§ **DATA EXTRACT**:

>>

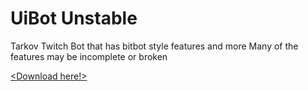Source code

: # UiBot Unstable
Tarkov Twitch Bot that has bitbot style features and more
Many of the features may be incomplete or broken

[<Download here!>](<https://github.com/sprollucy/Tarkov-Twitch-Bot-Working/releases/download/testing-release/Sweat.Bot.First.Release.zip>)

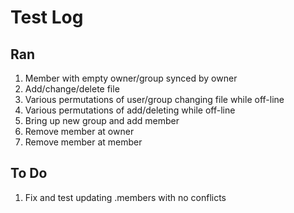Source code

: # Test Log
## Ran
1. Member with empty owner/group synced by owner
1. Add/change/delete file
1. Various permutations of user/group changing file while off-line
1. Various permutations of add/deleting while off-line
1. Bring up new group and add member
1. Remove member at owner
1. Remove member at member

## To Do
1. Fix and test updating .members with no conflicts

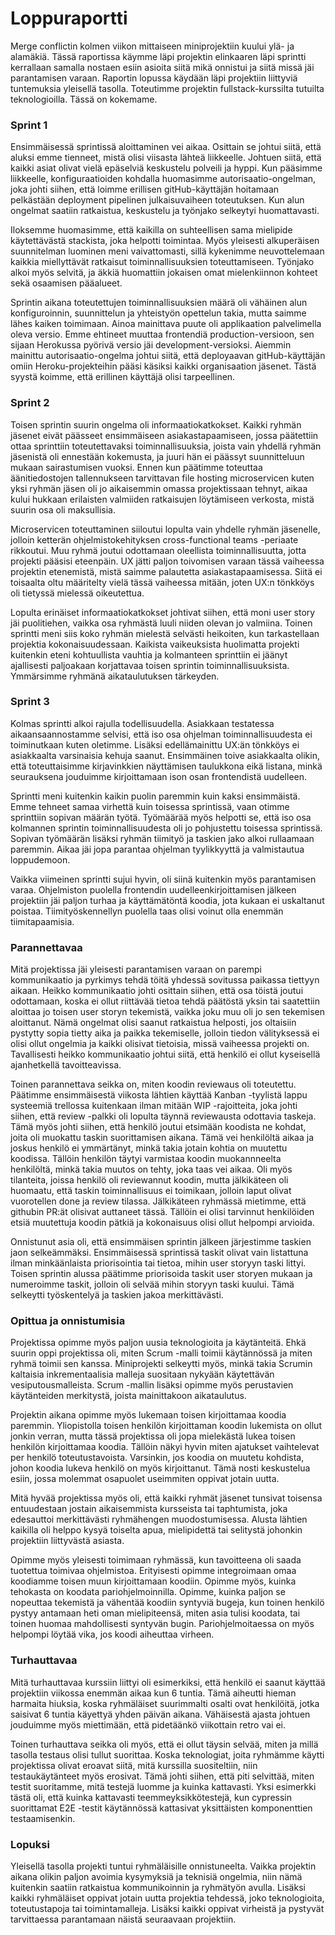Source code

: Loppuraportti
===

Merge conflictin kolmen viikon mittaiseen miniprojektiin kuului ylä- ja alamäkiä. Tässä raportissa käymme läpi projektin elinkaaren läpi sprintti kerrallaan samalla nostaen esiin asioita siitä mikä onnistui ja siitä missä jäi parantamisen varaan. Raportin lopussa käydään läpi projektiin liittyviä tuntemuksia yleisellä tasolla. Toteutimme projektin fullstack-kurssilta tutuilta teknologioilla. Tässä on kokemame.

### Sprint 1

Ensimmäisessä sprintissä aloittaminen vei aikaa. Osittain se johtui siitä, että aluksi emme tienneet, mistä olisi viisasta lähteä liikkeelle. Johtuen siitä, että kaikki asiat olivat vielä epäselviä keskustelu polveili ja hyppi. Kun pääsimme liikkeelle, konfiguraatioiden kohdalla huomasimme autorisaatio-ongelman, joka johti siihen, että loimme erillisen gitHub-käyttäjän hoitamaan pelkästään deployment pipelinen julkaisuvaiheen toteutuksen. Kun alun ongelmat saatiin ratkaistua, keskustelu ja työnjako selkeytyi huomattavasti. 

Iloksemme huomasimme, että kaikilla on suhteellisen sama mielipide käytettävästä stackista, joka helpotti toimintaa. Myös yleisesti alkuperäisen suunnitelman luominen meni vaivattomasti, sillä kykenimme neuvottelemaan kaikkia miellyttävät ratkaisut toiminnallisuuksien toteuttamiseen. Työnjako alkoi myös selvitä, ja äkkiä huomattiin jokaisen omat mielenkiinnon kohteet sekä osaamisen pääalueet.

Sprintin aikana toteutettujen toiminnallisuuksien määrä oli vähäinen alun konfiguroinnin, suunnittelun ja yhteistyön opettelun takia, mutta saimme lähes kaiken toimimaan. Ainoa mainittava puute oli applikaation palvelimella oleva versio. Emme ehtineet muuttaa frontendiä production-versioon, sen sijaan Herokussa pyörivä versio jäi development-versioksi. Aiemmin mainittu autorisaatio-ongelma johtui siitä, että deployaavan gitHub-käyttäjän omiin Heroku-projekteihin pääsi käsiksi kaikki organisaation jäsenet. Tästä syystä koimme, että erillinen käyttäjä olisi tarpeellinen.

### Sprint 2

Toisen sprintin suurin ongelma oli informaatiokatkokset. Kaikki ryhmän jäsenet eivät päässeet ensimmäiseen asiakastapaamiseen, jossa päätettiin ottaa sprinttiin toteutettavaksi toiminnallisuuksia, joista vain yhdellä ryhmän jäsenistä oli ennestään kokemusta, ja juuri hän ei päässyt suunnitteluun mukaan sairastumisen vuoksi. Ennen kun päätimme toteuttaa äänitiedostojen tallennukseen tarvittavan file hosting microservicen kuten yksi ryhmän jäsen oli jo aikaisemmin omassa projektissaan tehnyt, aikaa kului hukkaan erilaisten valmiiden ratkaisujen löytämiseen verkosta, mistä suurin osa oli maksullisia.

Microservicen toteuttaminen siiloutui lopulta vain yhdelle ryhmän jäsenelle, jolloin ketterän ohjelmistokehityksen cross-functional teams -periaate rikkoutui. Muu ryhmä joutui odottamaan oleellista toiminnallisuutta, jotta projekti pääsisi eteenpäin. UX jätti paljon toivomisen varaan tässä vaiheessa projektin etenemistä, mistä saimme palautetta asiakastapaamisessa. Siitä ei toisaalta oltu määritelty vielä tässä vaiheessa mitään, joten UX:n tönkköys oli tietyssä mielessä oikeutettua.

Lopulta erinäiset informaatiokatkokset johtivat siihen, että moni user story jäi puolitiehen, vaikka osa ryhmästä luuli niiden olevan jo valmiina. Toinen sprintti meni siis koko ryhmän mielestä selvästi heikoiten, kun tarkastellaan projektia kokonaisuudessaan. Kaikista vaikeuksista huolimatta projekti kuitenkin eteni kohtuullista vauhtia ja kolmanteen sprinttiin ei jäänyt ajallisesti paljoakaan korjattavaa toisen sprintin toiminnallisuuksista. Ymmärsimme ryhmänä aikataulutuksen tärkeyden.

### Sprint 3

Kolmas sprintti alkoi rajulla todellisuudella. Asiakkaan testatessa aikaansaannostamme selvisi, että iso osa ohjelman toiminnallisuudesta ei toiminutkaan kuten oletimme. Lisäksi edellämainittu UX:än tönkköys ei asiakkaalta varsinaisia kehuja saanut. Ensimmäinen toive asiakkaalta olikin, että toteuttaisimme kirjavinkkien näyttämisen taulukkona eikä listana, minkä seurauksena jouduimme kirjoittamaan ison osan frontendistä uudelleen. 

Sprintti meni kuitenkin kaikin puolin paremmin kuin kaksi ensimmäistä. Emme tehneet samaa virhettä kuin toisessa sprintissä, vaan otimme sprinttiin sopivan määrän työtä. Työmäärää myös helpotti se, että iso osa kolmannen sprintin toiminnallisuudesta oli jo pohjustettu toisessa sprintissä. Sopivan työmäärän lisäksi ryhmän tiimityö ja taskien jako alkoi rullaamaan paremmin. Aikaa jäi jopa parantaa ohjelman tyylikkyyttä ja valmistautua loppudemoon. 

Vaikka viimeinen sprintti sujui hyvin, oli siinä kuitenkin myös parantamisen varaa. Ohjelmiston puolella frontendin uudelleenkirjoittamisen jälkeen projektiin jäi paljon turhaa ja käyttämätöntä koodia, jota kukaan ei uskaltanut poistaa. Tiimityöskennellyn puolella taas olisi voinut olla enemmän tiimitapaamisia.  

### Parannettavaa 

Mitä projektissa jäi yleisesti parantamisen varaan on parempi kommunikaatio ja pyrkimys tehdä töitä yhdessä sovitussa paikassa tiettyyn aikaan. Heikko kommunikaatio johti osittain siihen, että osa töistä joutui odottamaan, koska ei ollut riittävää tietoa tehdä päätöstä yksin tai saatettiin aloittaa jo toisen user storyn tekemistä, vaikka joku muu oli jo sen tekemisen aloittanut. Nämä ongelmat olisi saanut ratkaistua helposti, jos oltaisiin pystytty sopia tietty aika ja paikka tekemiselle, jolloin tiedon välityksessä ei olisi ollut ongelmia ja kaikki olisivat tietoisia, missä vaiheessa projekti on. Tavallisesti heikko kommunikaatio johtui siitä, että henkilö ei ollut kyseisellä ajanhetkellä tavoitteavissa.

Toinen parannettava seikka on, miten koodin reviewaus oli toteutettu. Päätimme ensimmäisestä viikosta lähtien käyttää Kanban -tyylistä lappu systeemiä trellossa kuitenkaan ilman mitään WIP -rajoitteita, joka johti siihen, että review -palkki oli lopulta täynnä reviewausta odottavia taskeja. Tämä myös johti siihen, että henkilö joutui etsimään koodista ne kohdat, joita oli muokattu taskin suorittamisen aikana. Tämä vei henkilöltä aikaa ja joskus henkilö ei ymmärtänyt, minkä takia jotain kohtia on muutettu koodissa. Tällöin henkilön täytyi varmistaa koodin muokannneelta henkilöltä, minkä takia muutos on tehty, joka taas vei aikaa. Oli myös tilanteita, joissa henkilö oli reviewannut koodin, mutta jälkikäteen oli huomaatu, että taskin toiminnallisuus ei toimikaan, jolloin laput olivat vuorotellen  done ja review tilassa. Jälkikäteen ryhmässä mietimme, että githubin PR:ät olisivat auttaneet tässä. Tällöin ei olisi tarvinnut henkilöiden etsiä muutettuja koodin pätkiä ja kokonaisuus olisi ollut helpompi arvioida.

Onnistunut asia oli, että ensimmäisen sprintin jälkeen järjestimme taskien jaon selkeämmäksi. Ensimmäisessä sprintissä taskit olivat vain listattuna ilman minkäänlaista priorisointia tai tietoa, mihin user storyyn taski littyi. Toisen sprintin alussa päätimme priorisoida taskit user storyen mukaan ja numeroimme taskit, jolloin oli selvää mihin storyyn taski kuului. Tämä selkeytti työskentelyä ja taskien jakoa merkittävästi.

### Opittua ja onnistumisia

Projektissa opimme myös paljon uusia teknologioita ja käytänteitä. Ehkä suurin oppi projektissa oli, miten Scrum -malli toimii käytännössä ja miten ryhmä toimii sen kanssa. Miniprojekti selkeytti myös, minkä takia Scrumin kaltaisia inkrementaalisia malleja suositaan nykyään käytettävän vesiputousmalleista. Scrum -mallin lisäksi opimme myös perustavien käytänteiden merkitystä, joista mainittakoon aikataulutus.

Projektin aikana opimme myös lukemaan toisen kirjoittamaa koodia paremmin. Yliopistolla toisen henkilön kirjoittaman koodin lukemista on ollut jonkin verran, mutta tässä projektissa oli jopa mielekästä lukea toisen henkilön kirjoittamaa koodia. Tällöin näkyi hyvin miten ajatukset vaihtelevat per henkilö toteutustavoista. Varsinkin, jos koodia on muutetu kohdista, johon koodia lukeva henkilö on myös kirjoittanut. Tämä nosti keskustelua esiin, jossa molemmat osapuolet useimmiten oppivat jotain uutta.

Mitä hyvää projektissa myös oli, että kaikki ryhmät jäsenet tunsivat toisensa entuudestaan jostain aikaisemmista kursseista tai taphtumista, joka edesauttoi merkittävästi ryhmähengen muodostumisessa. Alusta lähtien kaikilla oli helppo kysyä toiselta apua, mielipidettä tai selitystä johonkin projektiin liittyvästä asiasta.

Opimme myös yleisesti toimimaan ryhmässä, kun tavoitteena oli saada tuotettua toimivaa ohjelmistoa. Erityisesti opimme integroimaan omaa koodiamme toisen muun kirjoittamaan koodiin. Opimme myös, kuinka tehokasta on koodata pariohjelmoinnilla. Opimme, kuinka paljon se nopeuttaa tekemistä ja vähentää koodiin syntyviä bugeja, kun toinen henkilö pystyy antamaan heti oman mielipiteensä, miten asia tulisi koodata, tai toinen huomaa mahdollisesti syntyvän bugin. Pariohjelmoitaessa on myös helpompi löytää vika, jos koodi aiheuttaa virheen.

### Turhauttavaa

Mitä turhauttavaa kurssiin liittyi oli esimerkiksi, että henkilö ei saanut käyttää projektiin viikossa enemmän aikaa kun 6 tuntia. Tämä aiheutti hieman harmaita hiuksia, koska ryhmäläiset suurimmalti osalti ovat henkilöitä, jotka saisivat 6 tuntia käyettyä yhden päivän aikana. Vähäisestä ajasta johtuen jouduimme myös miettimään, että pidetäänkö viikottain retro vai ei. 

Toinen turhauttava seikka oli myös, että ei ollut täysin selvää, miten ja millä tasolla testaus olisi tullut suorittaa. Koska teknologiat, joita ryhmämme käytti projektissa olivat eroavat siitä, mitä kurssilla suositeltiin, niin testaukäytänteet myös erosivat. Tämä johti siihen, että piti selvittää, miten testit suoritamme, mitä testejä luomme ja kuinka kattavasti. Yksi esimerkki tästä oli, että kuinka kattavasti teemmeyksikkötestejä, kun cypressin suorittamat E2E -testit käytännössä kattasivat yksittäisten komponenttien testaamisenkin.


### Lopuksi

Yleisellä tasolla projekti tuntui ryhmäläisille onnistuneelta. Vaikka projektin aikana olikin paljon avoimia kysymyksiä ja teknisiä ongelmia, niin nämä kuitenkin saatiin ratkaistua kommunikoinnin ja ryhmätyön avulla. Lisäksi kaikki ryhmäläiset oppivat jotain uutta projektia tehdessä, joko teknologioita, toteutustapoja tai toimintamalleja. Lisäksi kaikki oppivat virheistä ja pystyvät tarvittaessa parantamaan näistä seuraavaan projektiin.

<<

§ **TASK TO COMPLETE**: Copy out, from the material above, each line in which the string "Various" is found.

§ **RESULT OF THE EXERCISE**:
1. Various permutations of user/group changing file while off-line
1. Various permutations of add/deleting while off-line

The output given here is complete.